SOURCE DATA: Begin

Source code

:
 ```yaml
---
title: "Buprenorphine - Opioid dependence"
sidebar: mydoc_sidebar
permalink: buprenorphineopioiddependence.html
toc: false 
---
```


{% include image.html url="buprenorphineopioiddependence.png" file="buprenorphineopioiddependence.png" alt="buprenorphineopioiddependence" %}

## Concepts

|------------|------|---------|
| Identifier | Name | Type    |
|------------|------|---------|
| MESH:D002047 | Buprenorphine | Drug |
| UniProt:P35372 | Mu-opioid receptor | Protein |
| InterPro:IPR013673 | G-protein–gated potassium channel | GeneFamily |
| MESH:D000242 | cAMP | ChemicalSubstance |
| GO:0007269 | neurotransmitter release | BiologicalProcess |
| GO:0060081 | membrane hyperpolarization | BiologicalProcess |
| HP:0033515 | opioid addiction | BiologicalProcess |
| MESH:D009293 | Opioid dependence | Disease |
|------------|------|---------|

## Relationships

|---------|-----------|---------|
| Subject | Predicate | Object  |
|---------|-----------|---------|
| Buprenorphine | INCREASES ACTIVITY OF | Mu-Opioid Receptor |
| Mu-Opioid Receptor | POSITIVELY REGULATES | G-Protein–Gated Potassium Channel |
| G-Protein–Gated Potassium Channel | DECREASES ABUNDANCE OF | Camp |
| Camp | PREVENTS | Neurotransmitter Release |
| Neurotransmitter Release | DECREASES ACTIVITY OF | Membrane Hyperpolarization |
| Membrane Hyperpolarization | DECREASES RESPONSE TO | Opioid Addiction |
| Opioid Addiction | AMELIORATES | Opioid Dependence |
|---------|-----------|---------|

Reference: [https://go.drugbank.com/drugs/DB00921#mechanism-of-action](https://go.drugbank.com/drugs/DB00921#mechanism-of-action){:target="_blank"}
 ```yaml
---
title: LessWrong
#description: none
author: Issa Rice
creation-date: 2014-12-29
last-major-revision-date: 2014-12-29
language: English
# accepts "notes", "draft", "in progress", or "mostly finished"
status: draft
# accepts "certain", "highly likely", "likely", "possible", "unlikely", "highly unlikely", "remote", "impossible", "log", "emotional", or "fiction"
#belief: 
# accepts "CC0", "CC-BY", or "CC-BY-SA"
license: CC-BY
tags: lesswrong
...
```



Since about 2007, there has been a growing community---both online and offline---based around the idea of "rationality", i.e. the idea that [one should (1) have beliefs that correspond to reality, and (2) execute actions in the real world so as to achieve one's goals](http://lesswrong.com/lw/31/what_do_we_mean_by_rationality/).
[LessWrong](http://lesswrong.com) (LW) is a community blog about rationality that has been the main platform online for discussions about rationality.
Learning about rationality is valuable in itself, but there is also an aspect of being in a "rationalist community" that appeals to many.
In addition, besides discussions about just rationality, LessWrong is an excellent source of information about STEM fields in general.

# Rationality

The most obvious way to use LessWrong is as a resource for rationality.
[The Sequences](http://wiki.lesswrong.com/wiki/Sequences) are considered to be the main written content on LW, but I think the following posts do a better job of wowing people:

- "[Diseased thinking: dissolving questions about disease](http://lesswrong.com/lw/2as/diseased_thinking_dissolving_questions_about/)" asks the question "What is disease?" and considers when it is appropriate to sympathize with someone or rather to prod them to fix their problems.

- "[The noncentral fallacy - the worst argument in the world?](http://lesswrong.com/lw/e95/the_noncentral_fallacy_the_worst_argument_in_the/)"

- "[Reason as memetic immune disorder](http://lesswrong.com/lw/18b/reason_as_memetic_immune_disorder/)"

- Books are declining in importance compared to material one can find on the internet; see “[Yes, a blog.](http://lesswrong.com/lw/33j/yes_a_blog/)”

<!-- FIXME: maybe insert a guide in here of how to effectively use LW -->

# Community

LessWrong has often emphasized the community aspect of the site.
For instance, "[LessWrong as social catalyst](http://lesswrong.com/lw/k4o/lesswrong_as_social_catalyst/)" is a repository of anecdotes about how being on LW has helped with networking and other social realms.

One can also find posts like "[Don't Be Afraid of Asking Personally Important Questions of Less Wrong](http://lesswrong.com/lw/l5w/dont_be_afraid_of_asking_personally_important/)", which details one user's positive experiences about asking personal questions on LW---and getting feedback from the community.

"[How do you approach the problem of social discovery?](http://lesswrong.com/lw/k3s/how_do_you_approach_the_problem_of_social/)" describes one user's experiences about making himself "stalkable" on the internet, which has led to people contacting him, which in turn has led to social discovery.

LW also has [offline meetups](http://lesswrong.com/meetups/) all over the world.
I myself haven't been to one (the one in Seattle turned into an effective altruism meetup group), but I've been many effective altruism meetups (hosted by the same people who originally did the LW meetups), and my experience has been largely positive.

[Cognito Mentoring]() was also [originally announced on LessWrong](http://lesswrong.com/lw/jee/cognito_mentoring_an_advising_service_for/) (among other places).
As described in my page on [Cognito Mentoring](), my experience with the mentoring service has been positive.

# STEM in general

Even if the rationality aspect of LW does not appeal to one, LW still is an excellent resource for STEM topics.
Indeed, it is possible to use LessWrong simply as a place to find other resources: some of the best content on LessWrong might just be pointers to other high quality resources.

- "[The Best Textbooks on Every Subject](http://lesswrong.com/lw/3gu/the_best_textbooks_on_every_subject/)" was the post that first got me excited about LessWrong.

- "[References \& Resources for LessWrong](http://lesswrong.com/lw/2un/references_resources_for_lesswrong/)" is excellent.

SOURCE DATA: End

* _TRY IT_: Exactly as written, copy out all the entries above.

* _TASK OUTPUT_:
Source code

:
 ```yaml
---
title: "Buprenorphine - Opioid dependence"
sidebar: mydoc_sidebar
permalink: buprenorphineopioiddependence.html
toc: false 
---
```


{% include image.html url="buprenorphineopioiddependence.png" file="buprenorphineopioiddependence.png" alt="buprenorphineopioiddependence" %}

## Concepts

|------------|------|---------|
| Identifier | Name | Type    |
|------------|------|---------|
| MESH:D002047 | Buprenorphine | Drug |
| UniProt:P35372 | Mu-opioid receptor | Protein |
| InterPro:IPR013673 | G-protein–gated potassium channel | GeneFamily |
| MESH:D000242 | cAMP | ChemicalSubstance |
| GO:0007269 | neurotransmitter release | BiologicalProcess |
| GO:0060081 | membrane hyperpolarization | BiologicalProcess |
| HP:0033515 | opioid addiction | BiologicalProcess |
| MESH:D009293 | Opioid dependence | Disease |
|------------|------|---------|

## Relationships

|---------|-----------|---------|
| Subject | Predicate | Object  |
|---------|-----------|---------|
| Buprenorphine | INCREASES ACTIVITY OF | Mu-Opioid Receptor |
| Mu-Opioid Receptor | POSITIVELY REGULATES | G-Protein–Gated Potassium Channel |
| G-Protein–Gated Potassium Channel | DECREASES ABUNDANCE OF | Camp |
| Camp | PREVENTS | Neurotransmitter Release |
| Neurotransmitter Release | DECREASES ACTIVITY OF | Membrane Hyperpolarization |
| Membrane Hyperpolarization | DECREASES RESPONSE TO | Opioid Addiction |
| Opioid Addiction | AMELIORATES | Opioid Dependence |
|---------|-----------|---------|

Reference: [https://go.drugbank.com/drugs/DB00921#mechanism-of-action](https://go.drugbank.com/drugs/DB00921#mechanism-of-action){:target="_blank"}
 ```yaml
---
title: LessWrong
#description: none
author: Issa Rice
creation-date: 2014-12-29
last-major-revision-date: 2014-12-29
language: English
# accepts "notes", "draft", "in progress", or "mostly finished"
status: draft
# accepts "certain", "highly likely", "likely", "possible", "unlikely", "highly unlikely", "remote", "impossible", "log", "emotional", or "fiction"
#belief: 
# accepts "CC0", "CC-BY", or "CC-BY-SA"
license: CC-BY
tags: lesswrong
...
```



Since about 2007, there has been a growing community---both online and offline---based around the idea of "rationality", i.e. the idea that [one should (1) have beliefs that correspond to reality, and (2) execute actions in the real world so as to achieve one's goals](http://lesswrong.com/lw/31/what_do_we_mean_by_rationality/).
[LessWrong](http://lesswrong.com) (LW) is a community blog about rationality that has been the main platform online for discussions about rationality.
Learning about rationality is valuable in itself, but there is also an aspect of being in a "rationalist community" that appeals to many.
In addition, besides discussions about just rationality, LessWrong is an excellent source of information about STEM fields in general.

# Rationality

The most obvious way to use LessWrong is as a resource for rationality.
[The Sequences](http://wiki.lesswrong.com/wiki/Sequences) are considered to be the main written content on LW, but I think the following posts do a better job of wowing people:

- "[Diseased thinking: dissolving questions about disease](http://lesswrong.com/lw/2as/diseased_thinking_dissolving_questions_about/)" asks the question "What is disease?" and considers when it is appropriate to sympathize with someone or rather to prod them to fix their problems.

- "[The noncentral fallacy - the worst argument in the world?](http://lesswrong.com/lw/e95/the_noncentral_fallacy_the_worst_argument_in_the/)"

- "[Reason as memetic immune disorder](http://lesswrong.com/lw/18b/reason_as_memetic_immune_disorder/)"

- Books are declining in importance compared to material one can find on the internet; see “[Yes, a blog.](http://lesswrong.com/lw/33j/yes_a_blog/)”

<!-- FIXME: maybe insert a guide in here of how to effectively use LW -->

# Community

LessWrong has often emphasized the community aspect of the site.
For instance, "[LessWrong as social catalyst](http://lesswrong.com/lw/k4o/lesswrong_as_social_catalyst/)" is a repository of anecdotes about how being on LW has helped with networking and other social realms.

One can also find posts like "[Don't Be Afraid of Asking Personally Important Questions of Less Wrong](http://lesswrong.com/lw/l5w/dont_be_afraid_of_asking_personally_important/)", which details one user's positive experiences about asking personal questions on LW---and getting feedback from the community.

"[How do you approach the problem of social discovery?](http://lesswrong.com/lw/k3s/how_do_you_approach_the_problem_of_social/)" describes one user's experiences about making himself "stalkable" on the internet, which has led to people contacting him, which in turn has led to social discovery.

LW also has [offline meetups](http://lesswrong.com/meetups/) all over the world.
I myself haven't been to one (the one in Seattle turned into an effective altruism meetup group), but I've been many effective altruism meetups (hosted by the same people who originally did the LW meetups), and my experience has been largely positive.

[Cognito Mentoring]() was also [originally announced on LessWrong](http://lesswrong.com/lw/jee/cognito_mentoring_an_advising_service_for/) (among other places).
As described in my page on [Cognito Mentoring](), my experience with the mentoring service has been positive.

# STEM in general

Even if the rationality aspect of LW does not appeal to one, LW still is an excellent resource for STEM topics.
Indeed, it is possible to use LessWrong simply as a place to find other resources: some of the best content on LessWrong might just be pointers to other high quality resources.

- "[The Best Textbooks on Every Subject](http://lesswrong.com/lw/3gu/the_best_textbooks_on_every_subject/)" was the post that first got me excited about LessWrong.

- "[References \& Resources for LessWrong](http://lesswrong.com/lw/2un/references_resources_for_lesswrong/)" is excellent.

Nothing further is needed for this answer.